**Extracted entries**
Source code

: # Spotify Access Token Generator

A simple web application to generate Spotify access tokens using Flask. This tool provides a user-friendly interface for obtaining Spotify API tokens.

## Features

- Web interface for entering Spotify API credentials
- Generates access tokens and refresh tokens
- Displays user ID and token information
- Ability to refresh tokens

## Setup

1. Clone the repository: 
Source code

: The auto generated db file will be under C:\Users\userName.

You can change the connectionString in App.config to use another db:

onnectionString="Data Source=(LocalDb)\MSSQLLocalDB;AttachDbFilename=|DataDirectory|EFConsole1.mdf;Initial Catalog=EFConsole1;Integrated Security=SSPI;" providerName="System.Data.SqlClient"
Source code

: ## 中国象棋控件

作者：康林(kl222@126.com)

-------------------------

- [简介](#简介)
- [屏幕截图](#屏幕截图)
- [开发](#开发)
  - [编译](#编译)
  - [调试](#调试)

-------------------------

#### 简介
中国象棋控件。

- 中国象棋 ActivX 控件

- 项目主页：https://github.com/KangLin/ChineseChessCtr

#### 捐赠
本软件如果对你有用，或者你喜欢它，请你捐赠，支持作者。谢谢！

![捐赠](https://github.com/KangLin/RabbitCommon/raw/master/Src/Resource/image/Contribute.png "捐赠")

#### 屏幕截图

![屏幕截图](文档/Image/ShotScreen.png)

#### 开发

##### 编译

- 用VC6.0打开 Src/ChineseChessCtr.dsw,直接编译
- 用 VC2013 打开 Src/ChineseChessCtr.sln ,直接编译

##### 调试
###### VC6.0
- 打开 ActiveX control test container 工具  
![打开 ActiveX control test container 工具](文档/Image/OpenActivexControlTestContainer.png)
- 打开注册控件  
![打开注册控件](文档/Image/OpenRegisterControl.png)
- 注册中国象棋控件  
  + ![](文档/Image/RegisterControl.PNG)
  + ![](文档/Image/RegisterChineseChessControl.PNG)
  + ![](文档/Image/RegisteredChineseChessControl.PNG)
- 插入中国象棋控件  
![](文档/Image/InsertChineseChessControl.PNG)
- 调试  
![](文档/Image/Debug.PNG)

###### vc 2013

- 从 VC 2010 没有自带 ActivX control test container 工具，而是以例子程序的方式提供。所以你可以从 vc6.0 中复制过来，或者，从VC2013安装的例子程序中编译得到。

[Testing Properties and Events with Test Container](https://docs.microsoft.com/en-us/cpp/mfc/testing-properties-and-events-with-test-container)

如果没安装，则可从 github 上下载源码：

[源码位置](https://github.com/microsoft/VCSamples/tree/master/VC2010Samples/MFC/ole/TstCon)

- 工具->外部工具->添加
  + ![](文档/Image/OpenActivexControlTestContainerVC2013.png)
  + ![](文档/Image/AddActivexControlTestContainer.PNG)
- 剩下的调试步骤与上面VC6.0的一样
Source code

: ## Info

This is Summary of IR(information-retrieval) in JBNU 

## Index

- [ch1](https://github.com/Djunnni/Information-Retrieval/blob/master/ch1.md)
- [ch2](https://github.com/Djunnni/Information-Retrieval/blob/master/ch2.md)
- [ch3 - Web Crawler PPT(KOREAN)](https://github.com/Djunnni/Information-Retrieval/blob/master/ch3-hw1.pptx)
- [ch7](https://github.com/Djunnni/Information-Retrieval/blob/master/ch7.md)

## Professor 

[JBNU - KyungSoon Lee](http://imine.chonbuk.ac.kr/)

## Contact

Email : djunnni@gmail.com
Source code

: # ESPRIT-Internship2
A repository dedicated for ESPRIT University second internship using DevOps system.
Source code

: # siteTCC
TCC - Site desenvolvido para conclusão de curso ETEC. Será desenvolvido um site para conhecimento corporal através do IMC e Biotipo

**Task requirements**
Return the listing above exactly, line for line.

**Task answer**
Source code

: # Spotify Access Token Generator

A simple web application to generate Spotify access tokens using Flask. This tool provides a user-friendly interface for obtaining Spotify API tokens.

## Features

- Web interface for entering Spotify API credentials
- Generates access tokens and refresh tokens
- Displays user ID and token information
- Ability to refresh tokens

## Setup

1. Clone the repository: 
Source code

: The auto generated db file will be under C:\Users\userName.

You can change the connectionString in App.config to use another db:

onnectionString="Data Source=(LocalDb)\MSSQLLocalDB;AttachDbFilename=|DataDirectory|EFConsole1.mdf;Initial Catalog=EFConsole1;Integrated Security=SSPI;" providerName="System.Data.SqlClient"
Source code

: ## 中国象棋控件

作者：康林(kl222@126.com)

-------------------------

- [简介](#简介)
- [屏幕截图](#屏幕截图)
- [开发](#开发)
  - [编译](#编译)
  - [调试](#调试)

-------------------------

#### 简介
中国象棋控件。

- 中国象棋 ActivX 控件

- 项目主页：https://github.com/KangLin/ChineseChessCtr

#### 捐赠
本软件如果对你有用，或者你喜欢它，请你捐赠，支持作者。谢谢！

![捐赠](https://github.com/KangLin/RabbitCommon/raw/master/Src/Resource/image/Contribute.png "捐赠")

#### 屏幕截图

![屏幕截图](文档/Image/ShotScreen.png)

#### 开发

##### 编译

- 用VC6.0打开 Src/ChineseChessCtr.dsw,直接编译
- 用 VC2013 打开 Src/ChineseChessCtr.sln ,直接编译

##### 调试
###### VC6.0
- 打开 ActiveX control test container 工具  
![打开 ActiveX control test container 工具](文档/Image/OpenActivexControlTestContainer.png)
- 打开注册控件  
![打开注册控件](文档/Image/OpenRegisterControl.png)
- 注册中国象棋控件  
  + ![](文档/Image/RegisterControl.PNG)
  + ![](文档/Image/RegisterChineseChessControl.PNG)
  + ![](文档/Image/RegisteredChineseChessControl.PNG)
- 插入中国象棋控件  
![](文档/Image/InsertChineseChessControl.PNG)
- 调试  
![](文档/Image/Debug.PNG)

###### vc 2013

- 从 VC 2010 没有自带 ActivX control test container 工具，而是以例子程序的方式提供。所以你可以从 vc6.0 中复制过来，或者，从VC2013安装的例子程序中编译得到。

[Testing Properties and Events with Test Container](https://docs.microsoft.com/en-us/cpp/mfc/testing-properties-and-events-with-test-container)

如果没安装，则可从 github 上下载源码：

[源码位置](https://github.com/microsoft/VCSamples/tree/master/VC2010Samples/MFC/ole/TstCon)

- 工具->外部工具->添加
  + ![](文档/Image/OpenActivexControlTestContainerVC2013.png)
  + ![](文档/Image/AddActivexControlTestContainer.PNG)
- 剩下的调试步骤与上面VC6.0的一样
Source code

: ## Info

This is Summary of IR(information-retrieval) in JBNU 

## Index

- [ch1](https://github.com/Djunnni/Information-Retrieval/blob/master/ch1.md)
- [ch2](https://github.com/Djunnni/Information-Retrieval/blob/master/ch2.md)
- [ch3 - Web Crawler PPT(KOREAN)](https://github.com/Djunnni/Information-Retrieval/blob/master/ch3-hw1.pptx)
- [ch7](https://github.com/Djunnni/Information-Retrieval/blob/master/ch7.md)

## Professor 

[JBNU - KyungSoon Lee](http://imine.chonbuk.ac.kr/)

## Contact

Email : djunnni@gmail.com
Source code

: # ESPRIT-Internship2
A repository dedicated for ESPRIT University second internship using DevOps system.
Source code

: # siteTCC
TCC - Site desenvolvido para conclusão de curso ETEC. Será desenvolvido um site para conhecimento corporal através do IMC e Biotipo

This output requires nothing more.